263-2910-00L  Program Analysis

Semester Spring Semester 2015
Lecturers M. Vechev
Periodicity yearly course
Language of instruction English


Abstract Modern program analysis techniques are the predominant approach for automatically reasoning about real world programs -- its techniques have been applied in a vast range of application domains.

The course provides an introduction to the fundamental principles, applications, and research trends of modern program analysis.

Objective The course has 4 main objectives:

* Understand the foundational principles behind program analysis techniques.

* Understand how to apply these principles to build practical, working analyzers for real world problems.

* Understand how to combine these techniques with other approaches (e.g. machine learning techniques) to build powerful end-to-end reasoning systems, not possible otherwise.

* Gain familiarity with the state-of-the-art in the area and the future research trends in the next 5-10 years.
Content The last decade has seen an explosion in modern program analysis techniques. These techniques are increasingly being used to reason about a vast range of computational paradigms including:

* finding security violations in web and mobile applications such as JavaScript and Android
* practical type checking and inference (e.g. Facebook's recently released Flow analyzer).
* combinations with machine learning techniques for learning from massive programming data guiding prediction of program properties and prediction of new code.
* establishing properties of biological systems (e.g. DNA computation)
* finding serious errors in systems software (e.g. Linux kernel, device drivers, file systems)
* automatic discovery of new algorithms (e.g. concurrent data structures, distributed algorithms) and end-user programming.
* compilers for domain specific languages
* architecture-driven reasoning of concurrent software (e.g. Intel's x86, ARM, IBM's Power).

This course will provide a comprehensive introduction to modern, state-of-the-art program analysis concepts, principles and research trends, including:

* Static & Dynamic Analysis:
- concepts: memory safety, type checking and inference, typestate, concurrency analysis, abstract interpretation (domains, soundness, precision, fixed points)
- frameworks: Valgrind, FastTrack, EventRacer, Apron, PPL, Facebook's Flow analyzer.
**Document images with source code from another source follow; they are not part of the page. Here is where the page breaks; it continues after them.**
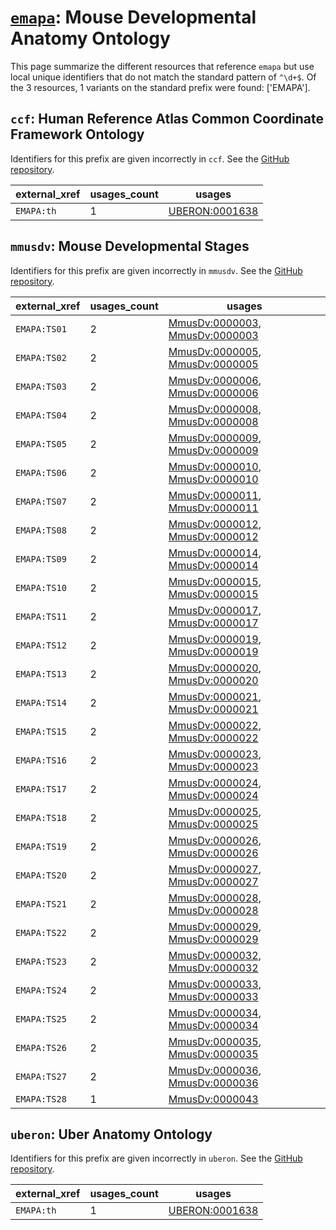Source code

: # [`emapa`](https://bioregistry.io/emapa): Mouse Developmental Anatomy Ontology

This page summarize the different resources that reference `emapa`
but use local unique identifiers that do not match the standard pattern of
`^\d+$`. Of the 3 resources,
1 variants on the standard prefix were found: ['EMAPA'].

## `ccf`: Human Reference Atlas Common Coordinate Framework Ontology

Identifiers for this prefix are given incorrectly in `ccf`. See the [GitHub repository](https://github.com/hubmapconsortium/ccf-ontology).

| external_xref   |   usages_count | usages                                                          |
|-----------------|----------------|-----------------------------------------------------------------|
| `EMAPA:th`      |              1 | [UBERON:0001638](http://purl.obolibrary.org/obo/UBERON_0001638) |

## `mmusdv`: Mouse Developmental Stages

Identifiers for this prefix are given incorrectly in `mmusdv`. See the [GitHub repository](https://github.com/obophenotype/developmental-stage-ontologies).

| external_xref   |   usages_count | usages                                                                                                                           |
|-----------------|----------------|----------------------------------------------------------------------------------------------------------------------------------|
| `EMAPA:TS01`    |              2 | [MmusDv:0000003](http://purl.obolibrary.org/obo/MmusDv_0000003), [MmusDv:0000003](http://purl.obolibrary.org/obo/MmusDv_0000003) |
| `EMAPA:TS02`    |              2 | [MmusDv:0000005](http://purl.obolibrary.org/obo/MmusDv_0000005), [MmusDv:0000005](http://purl.obolibrary.org/obo/MmusDv_0000005) |
| `EMAPA:TS03`    |              2 | [MmusDv:0000006](http://purl.obolibrary.org/obo/MmusDv_0000006), [MmusDv:0000006](http://purl.obolibrary.org/obo/MmusDv_0000006) |
| `EMAPA:TS04`    |              2 | [MmusDv:0000008](http://purl.obolibrary.org/obo/MmusDv_0000008), [MmusDv:0000008](http://purl.obolibrary.org/obo/MmusDv_0000008) |
| `EMAPA:TS05`    |              2 | [MmusDv:0000009](http://purl.obolibrary.org/obo/MmusDv_0000009), [MmusDv:0000009](http://purl.obolibrary.org/obo/MmusDv_0000009) |
| `EMAPA:TS06`    |              2 | [MmusDv:0000010](http://purl.obolibrary.org/obo/MmusDv_0000010), [MmusDv:0000010](http://purl.obolibrary.org/obo/MmusDv_0000010) |
| `EMAPA:TS07`    |              2 | [MmusDv:0000011](http://purl.obolibrary.org/obo/MmusDv_0000011), [MmusDv:0000011](http://purl.obolibrary.org/obo/MmusDv_0000011) |
| `EMAPA:TS08`    |              2 | [MmusDv:0000012](http://purl.obolibrary.org/obo/MmusDv_0000012), [MmusDv:0000012](http://purl.obolibrary.org/obo/MmusDv_0000012) |
| `EMAPA:TS09`    |              2 | [MmusDv:0000014](http://purl.obolibrary.org/obo/MmusDv_0000014), [MmusDv:0000014](http://purl.obolibrary.org/obo/MmusDv_0000014) |
| `EMAPA:TS10`    |              2 | [MmusDv:0000015](http://purl.obolibrary.org/obo/MmusDv_0000015), [MmusDv:0000015](http://purl.obolibrary.org/obo/MmusDv_0000015) |
| `EMAPA:TS11`    |              2 | [MmusDv:0000017](http://purl.obolibrary.org/obo/MmusDv_0000017), [MmusDv:0000017](http://purl.obolibrary.org/obo/MmusDv_0000017) |
| `EMAPA:TS12`    |              2 | [MmusDv:0000019](http://purl.obolibrary.org/obo/MmusDv_0000019), [MmusDv:0000019](http://purl.obolibrary.org/obo/MmusDv_0000019) |
| `EMAPA:TS13`    |              2 | [MmusDv:0000020](http://purl.obolibrary.org/obo/MmusDv_0000020), [MmusDv:0000020](http://purl.obolibrary.org/obo/MmusDv_0000020) |
| `EMAPA:TS14`    |              2 | [MmusDv:0000021](http://purl.obolibrary.org/obo/MmusDv_0000021), [MmusDv:0000021](http://purl.obolibrary.org/obo/MmusDv_0000021) |
| `EMAPA:TS15`    |              2 | [MmusDv:0000022](http://purl.obolibrary.org/obo/MmusDv_0000022), [MmusDv:0000022](http://purl.obolibrary.org/obo/MmusDv_0000022) |
| `EMAPA:TS16`    |              2 | [MmusDv:0000023](http://purl.obolibrary.org/obo/MmusDv_0000023), [MmusDv:0000023](http://purl.obolibrary.org/obo/MmusDv_0000023) |
| `EMAPA:TS17`    |              2 | [MmusDv:0000024](http://purl.obolibrary.org/obo/MmusDv_0000024), [MmusDv:0000024](http://purl.obolibrary.org/obo/MmusDv_0000024) |
| `EMAPA:TS18`    |              2 | [MmusDv:0000025](http://purl.obolibrary.org/obo/MmusDv_0000025), [MmusDv:0000025](http://purl.obolibrary.org/obo/MmusDv_0000025) |
| `EMAPA:TS19`    |              2 | [MmusDv:0000026](http://purl.obolibrary.org/obo/MmusDv_0000026), [MmusDv:0000026](http://purl.obolibrary.org/obo/MmusDv_0000026) |
| `EMAPA:TS20`    |              2 | [MmusDv:0000027](http://purl.obolibrary.org/obo/MmusDv_0000027), [MmusDv:0000027](http://purl.obolibrary.org/obo/MmusDv_0000027) |
| `EMAPA:TS21`    |              2 | [MmusDv:0000028](http://purl.obolibrary.org/obo/MmusDv_0000028), [MmusDv:0000028](http://purl.obolibrary.org/obo/MmusDv_0000028) |
| `EMAPA:TS22`    |              2 | [MmusDv:0000029](http://purl.obolibrary.org/obo/MmusDv_0000029), [MmusDv:0000029](http://purl.obolibrary.org/obo/MmusDv_0000029) |
| `EMAPA:TS23`    |              2 | [MmusDv:0000032](http://purl.obolibrary.org/obo/MmusDv_0000032), [MmusDv:0000032](http://purl.obolibrary.org/obo/MmusDv_0000032) |
| `EMAPA:TS24`    |              2 | [MmusDv:0000033](http://purl.obolibrary.org/obo/MmusDv_0000033), [MmusDv:0000033](http://purl.obolibrary.org/obo/MmusDv_0000033) |
| `EMAPA:TS25`    |              2 | [MmusDv:0000034](http://purl.obolibrary.org/obo/MmusDv_0000034), [MmusDv:0000034](http://purl.obolibrary.org/obo/MmusDv_0000034) |
| `EMAPA:TS26`    |              2 | [MmusDv:0000035](http://purl.obolibrary.org/obo/MmusDv_0000035), [MmusDv:0000035](http://purl.obolibrary.org/obo/MmusDv_0000035) |
| `EMAPA:TS27`    |              2 | [MmusDv:0000036](http://purl.obolibrary.org/obo/MmusDv_0000036), [MmusDv:0000036](http://purl.obolibrary.org/obo/MmusDv_0000036) |
| `EMAPA:TS28`    |              1 | [MmusDv:0000043](http://purl.obolibrary.org/obo/MmusDv_0000043)                                                                  |

## `uberon`: Uber Anatomy Ontology

Identifiers for this prefix are given incorrectly in `uberon`. See the [GitHub repository](https://github.com/obophenotype/uberon).

| external_xref   |   usages_count | usages                                                          |
|-----------------|----------------|-----------------------------------------------------------------|
| `EMAPA:th`      |              1 | [UBERON:0001638](http://purl.obolibrary.org/obo/UBERON_0001638) |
* Statistical program reasoning:
- concepts: combining analysis with statistical models (e.g. Language models, Bayesian networks, Neural networks, etc)
- frameworks: Slang, JSNice (http://jsnice.org)

* Predicate abstraction:
- concepts: Graf-Saidi, Boolean programs, lazy abstraction
- frameworks: Microsoft's SLAM for C programs, Fender

* Symbolic execution:
- concepts: SMT, concolic execution
- frameworks: S2E, KLEE, Sage

* Security Analysis:
- concepts: static + dynamic combination
- example: malware detection

* Pointer analysis:
- concepts: Andersen's, Steensgaard's analysis
- frameworks: Soot, LLVM, WALA

* Program synthesis:
- concepts: L*, version spaces, PBE, CEGIS
- frameworks: Sketch, AGS, SmartEdit, ReSynth

* Applications of Analysis & Synthesis:
- GPU programs, security errors, device drivers, concurrent algorithms, end-user programming.

To gain a deeper understanding of how to apply these techniques in practice, the course will involve a small hands-on programming project where based on the principles introduced in class, the students will build a program reasoning engine (e.g. analysis, predictions) for a modern programming language.
Lecture notes The lectures notes will be distributed in class.
Literature Distributed in class.
Prerequisites / Notice This course is aimed at both graduate (M.Sc., PhD) students as well as advanced undergraduate students.